__YOUR INSTRUCTIONS__. Every line of the data that contains the string "Getting" must be copied.

__DATA TO PROCESS__.
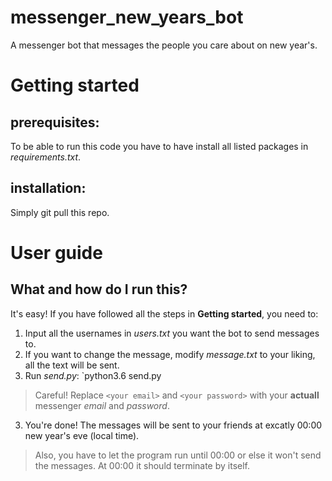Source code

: # messenger_new_years_bot
A messenger bot that messages the people you care about on new year's.


# Getting started
## prerequisites:
To be able to run this code you have to have install all listed packages in *requirements.txt*.
  
## installation:
Simply git pull this repo.

# User guide
## What and how do I run this?
It's easy! If you have followed all the steps in **Getting started**, you need to:
1. Input all the usernames in *users.txt* you want the bot to send messages to.
2. If you want to change the message, modify *message.txt* to your liking, all the text will be sent.
2. Run *send.py*: `python3.6 send.py <your email> <your password>
  > Careful! Replace `<your email>` and `<your password>` with your **actuall** messenger *email* and *password*.
3. You're done! The messages will be sent to your friends at excatly 00:00 new year's eve (local time).
> Also, you have to let the program run until 00:00 or else it won't send the messages. At 00:00 it should terminate by itself.
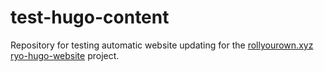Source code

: # test-hugo-content

Repository for testing automatic website updating for the [rollyourown.xyz ryo-hugo-website](https://https://rollyourown.xyz/rollyourown/projects/single_server_projects/ryo-hugo-website) project.
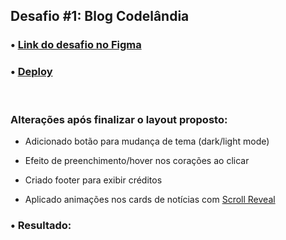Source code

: ## Desafio #1: Blog Codelândia

### • [Link do desafio no Figma](https://www.figma.com/file/Yb9IBH56g7T1hdIyZ3BMNO/Desafios---Codel%C3%A2ndia?type=design&node-id=0-1&mode=design) 

### • [Deploy](https://geovanaborba.github.io/Codelandia-desafios/Desafio-1/) 

<br>

### Alterações após finalizar o layout proposto:

* Adicionado botão para mudança de tema (dark/light mode)

* Efeito de preenchimento/hover nos corações ao clicar

* Criado footer para exibir créditos

* Aplicado animações nos cards de notícias com [Scroll Reveal](https://scrollrevealjs.org/guide/hello-world.html)

### • Resultado:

__COMPLETED EXERCISE__.
# Getting started
It's easy! If you have followed all the steps in **Getting started**, you need to:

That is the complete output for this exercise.